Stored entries
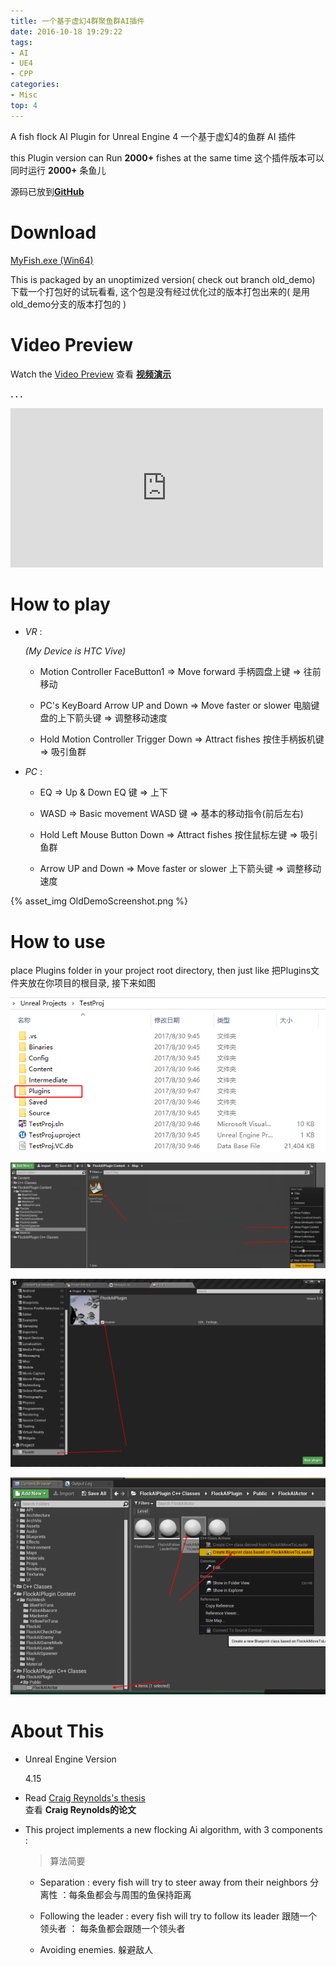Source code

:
 ```yaml
---
title: 一个基于虚幻4群聚鱼群AI插件
date: 2016-10-18 19:29:22
tags:
- AI
- UE4
- CPP
categories:
- Misc
top: 4
---
```




A fish flock AI Plugin for Unreal Engine 4
一个基于虚幻4的鱼群 AI 插件

this Plugin version can Run **2000+** fishes at the same time
这个插件版本可以同时运行 **2000+** 条鱼儿

源码已放到[**GitHub**](https://github.com/no5ix/fish)



# Download

[<i class="fa fa-download fa-lg fa-fw"></i>MyFish.exe (Win64)](https://pan.baidu.com/s/1ghnKNjt)

This is packaged by an unoptimized version( check out  branch old_demo)
下载一个打包好的试玩看看, 这个包是没有经过优化过的版本打包出来的( 是用old_demo分支的版本打包的 )


# Video Preview 

Watch the [Video Preview](http://v.youku.com/v_show/id_XMTc2NTM4MjkyMA==.html)
查看 [**视频演示**](http://v.youku.com/v_show/id_XMTc2NTM4MjkyMA==.html)

**. . .**<!-- more -->

<iframe height=255 width=500 src='http://player.youku.com/embed/XMTc2NTM4MjkyMA==' frameborder=0 'allowfullscreen'></iframe>


# How to play

- *VR* : 

	*(My Device is HTC Vive)*

	* Motion Controller FaceButton1 => Move forward
	 手柄圆盘上键                  => 往前移动

	* PC's KeyBoard Arrow UP and Down    => Move faster or slower
	 电脑键盘的上下箭头键          =>  调整移动速度

	* Hold Motion Controller Trigger Down     => Attract fishes
	 按住手柄扳机键                    => 吸引鱼群

- *PC* :

	* EQ        =>  Up & Down
	 EQ  键     =>  上下 

	* WASD         =>  Basic movement 
	 WASD 键     =>  基本的移动指令(前后左右) 

	* Hold Left Mouse Button Down  =>  Attract fishes
	 按住鼠标左键           =>  吸引鱼群

	* Arrow UP and Down  =>  Move faster or slower
	 上下箭头键         =>  调整移动速度



{% asset_img OldDemoScreenshot.png %}

# How to use

place Plugins folder in your project root directory, then just like
把Plugins文件夹放在你项目的根目录, 接下来如图

![HowToUse1](/img/HowToUse1.png)

![HowToUse2](/img/HowToUse2.png)

![HowToUse3](/img/HowToUse3.png)

![HowToUse4](/img/HowToUse4.png)

# About This 


* Unreal Engine Version

	4.15

* Read [Craig Reynolds's thesis](http://www.red3d.com/cwr/boids/)  
查看 **Craig Reynolds的论文**

* This project implements a new flocking Ai algorithm, with 3 components : 

	> 算法简要

	* Separation : every fish will try to steer away from their neighbors 
	分离性 ：每条鱼都会与周围的鱼保持距离 

	* Following the leader : every fish will try to follow its leader
	跟随一个领头者 ： 每条鱼都会跟随一个领头者

	* Avoiding enemies.
	躲避敌人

■ **EXERCISE BRIEF**:
Exact copies of the entries above are needed, with every picture removed.

■ **ANSWER FOR THIS EXERCISE**:
Source code

:
 ```yaml
---
title: 一个基于虚幻4群聚鱼群AI插件
date: 2016-10-18 19:29:22
tags:
- AI
- UE4
- CPP
categories:
- Misc
top: 4
---
```




A fish flock AI Plugin for Unreal Engine 4
一个基于虚幻4的鱼群 AI 插件

this Plugin version can Run **2000+** fishes at the same time
这个插件版本可以同时运行 **2000+** 条鱼儿

源码已放到[**GitHub**](https://github.com/no5ix/fish)



# Download

[<i class="fa fa-download fa-lg fa-fw"></i>MyFish.exe (Win64)](https://pan.baidu.com/s/1ghnKNjt)

This is packaged by an unoptimized version( check out  branch old_demo)
下载一个打包好的试玩看看, 这个包是没有经过优化过的版本打包出来的( 是用old_demo分支的版本打包的 )


# Video Preview 

Watch the [Video Preview](http://v.youku.com/v_show/id_XMTc2NTM4MjkyMA==.html)
查看 [**视频演示**](http://v.youku.com/v_show/id_XMTc2NTM4MjkyMA==.html)

**. . .**<!-- more -->

<iframe height=255 width=500 src='http://player.youku.com/embed/XMTc2NTM4MjkyMA==' frameborder=0 'allowfullscreen'></iframe>


# How to play

- *VR* : 

	*(My Device is HTC Vive)*

	* Motion Controller FaceButton1 => Move forward
	 手柄圆盘上键                  => 往前移动

	* PC's KeyBoard Arrow UP and Down    => Move faster or slower
	 电脑键盘的上下箭头键          =>  调整移动速度

	* Hold Motion Controller Trigger Down     => Attract fishes
	 按住手柄扳机键                    => 吸引鱼群

- *PC* :

	* EQ        =>  Up & Down
	 EQ  键     =>  上下 

	* WASD         =>  Basic movement 
	 WASD 键     =>  基本的移动指令(前后左右) 

	* Hold Left Mouse Button Down  =>  Attract fishes
	 按住鼠标左键           =>  吸引鱼群

	* Arrow UP and Down  =>  Move faster or slower
	 上下箭头键         =>  调整移动速度



{% asset_img OldDemoScreenshot.png %}

# How to use

place Plugins folder in your project root directory, then just like
把Plugins文件夹放在你项目的根目录, 接下来如图

![HowToUse1](/img/HowToUse1.png)

![HowToUse2](/img/HowToUse2.png)

![HowToUse3](/img/HowToUse3.png)

![HowToUse4](/img/HowToUse4.png)

# About This 


* Unreal Engine Version

	4.15

* Read [Craig Reynolds's thesis](http://www.red3d.com/cwr/boids/)  
查看 **Craig Reynolds的论文**

* This project implements a new flocking Ai algorithm, with 3 components : 

	> 算法简要

	* Separation : every fish will try to steer away from their neighbors 
	分离性 ：每条鱼都会与周围的鱼保持距离 

	* Following the leader : every fish will try to follow its leader
	跟随一个领头者 ： 每条鱼都会跟随一个领头者

	* Avoiding enemies.
	躲避敌人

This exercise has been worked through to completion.